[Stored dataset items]

====

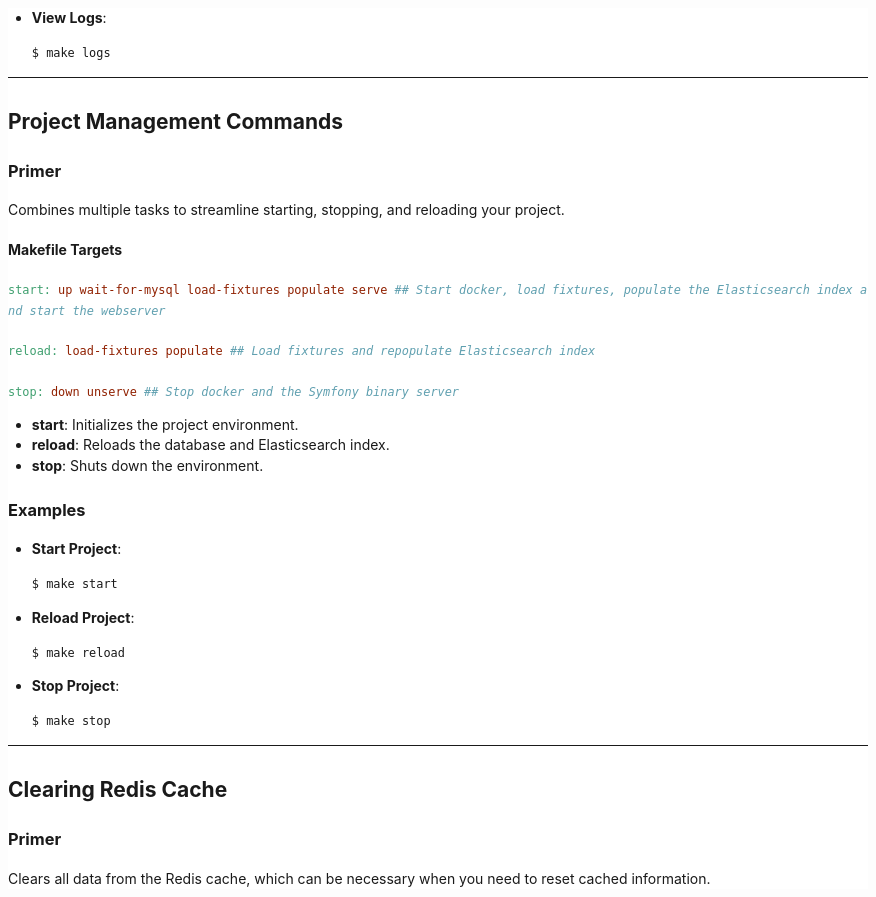 - **View Logs**:

  ```bash
  $ make logs
  ```

---

## Project Management Commands

### Primer

Combines multiple tasks to streamline starting, stopping, and reloading your project.

#### Makefile Targets

```makefile
start: up wait-for-mysql load-fixtures populate serve ## Start docker, load fixtures, populate the Elasticsearch index and start the webserver

reload: load-fixtures populate ## Load fixtures and repopulate Elasticsearch index

stop: down unserve ## Stop docker and the Symfony binary server
```

- **start**: Initializes the project environment.
- **reload**: Reloads the database and Elasticsearch index.
- **stop**: Shuts down the environment.

### Examples

- **Start Project**:

  ```bash
  $ make start
  ```

- **Reload Project**:

  ```bash
  $ make reload
  ```

- **Stop Project**:

  ```bash
  $ make stop
  ```

---

## Clearing Redis Cache

### Primer

Clears all data from the Redis cache, which can be necessary when you need to reset cached information.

====

• _WHAT YOU NEED TO DO_
Repeat every entry above exactly; images stay out of the copy.

• _YOUR SOLUTION_
 - **View Logs**:

  ```bash
  $ make logs
  ```

---

## Project Management Commands

### Primer

Combines multiple tasks to streamline starting, stopping, and reloading your project.

#### Makefile Targets

```makefile
start: up wait-for-mysql load-fixtures populate serve ## Start docker, load fixtures, populate the Elasticsearch index and start the webserver

reload: load-fixtures populate ## Load fixtures and repopulate Elasticsearch index

stop: down unserve ## Stop docker and the Symfony binary server
```

- **start**: Initializes the project environment.
- **reload**: Reloads the database and Elasticsearch index.
- **stop**: Shuts down the environment.

### Examples

- **Start Project**:

  ```bash
  $ make start
  ```

- **Reload Project**:

  ```bash
  $ make reload
  ```

- **Stop Project**:

  ```bash
  $ make stop
  ```

---

## Clearing Redis Cache

### Primer

Clears all data from the Redis cache, which can be necessary when you need to reset cached information.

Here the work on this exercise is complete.